The Colorado Option, the new health insurance program that seeks to give people better coverage at lower prices, is the result of years of work by Democratic lawmakers, state officials and advocacy groups to prove that a more consumer-friendly insurance plan can be a winner in the free market.
But now, health insurance brokers say the state is unfairly trying to tilt that playing field in the Colorado Option’s favor.
The controversy has to do with plans that are being suggested to people who buy health insurance on their own and whose current insurance carriers are leaving the state.
Two carriers — Bright Health and Oscar Health — are pulling out of Colorado for 2023. Combined, around 50,000 people purchased a Bright or Oscar plan this year on Connect for Health Colorado, the state’s online insurance exchange. Those folks will need to pick a new plan with a new insurance company for 2023.
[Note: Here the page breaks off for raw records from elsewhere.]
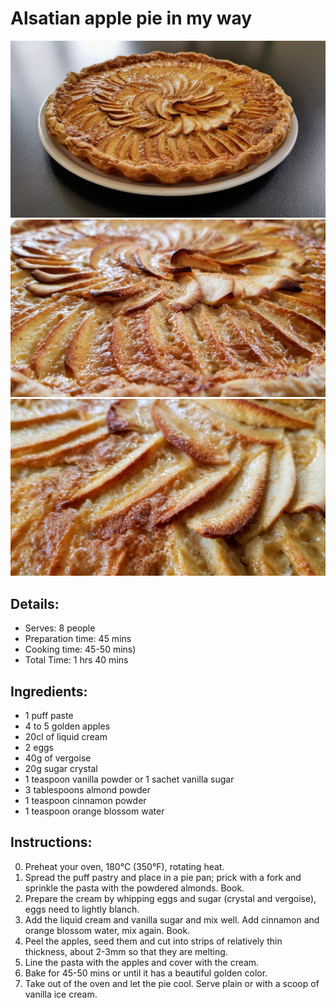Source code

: # Alsatian apple pie in my way

![Alsatian apple pie my way](https://github.com/anamorph/recettes/blob/master/photos/fr-dessert-tarte_aux_pommes_alsacienne_a_ma_facon-01.jpg?raw=true)
![Alsatian apple pie my way](https://github.com/anamorph/recettes/blob/master/photos/fr-dessert-tarte_aux_pommes_alsacienne_a_ma_facon-02.jpg?raw=true)
![Alsatian apple pie my way](https://github.com/anamorph/recettes/blob/master/photos/fr-dessert-tarte_aux_pommes_alsacienne_a_ma_facon-03.jpg?raw=true)

## Details:
* Serves: 8 people
* Preparation time: 45 mins
* Cooking time: 45-50 mins)
* Total Time: 1 hrs 40 mins

## Ingredients:
* 1 puff paste
* 4 to 5 golden apples
* 20cl of liquid cream
* 2 eggs
* 40g of vergoise
* 20g sugar crystal
* 1 teaspoon vanilla powder or 1 sachet vanilla sugar
* 3 tablespoons almond powder
* 1 teaspoon cinnamon powder
* 1 teaspoon orange blossom water

## Instructions:
0. Preheat your oven, 180°C (350°F), rotating heat.
1. Spread the puff pastry and place in a pie pan; prick with a fork and sprinkle the pasta with the powdered almonds. Book.
2. Prepare the cream by whipping eggs and sugar (crystal and vergoise), eggs need to lightly blanch.
3. Add the liquid cream and vanilla sugar and mix well. Add cinnamon and orange blossom water, mix again. Book.
4. Peel the apples, seed them and cut into strips of relatively thin thickness, about 2-3mm so that they are melting.
5. Line the pasta with the apples and cover with the cream.
6. Bake for 45-50 mins or until it has a beautiful golden color.
7. Take out of the oven and let the pie cool. Serve plain or with a scoop of vanilla ice cream.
When they log into their account on Connect for Health to make that selection, the platform will give them a “suggested plan” that they can sign up for with only a couple of clicks. Those suggested plans this year are all Colorado Option plans, a request the state Division of Insurance made to Connect for Health officials.
The Colorado Option, created by the legislature last year, is a government-designed health insurance plan that offers a standardized set of benefits. It is then priced and sold by private insurance companies on the open market at premium rates that are mandated by law to eventually drop to 15% below 2021 levels, taking into account inflation. If prices don’t drop enough, the state insurance commissioner will be able to step in and dictate hospital prices to achieve the premium reductions.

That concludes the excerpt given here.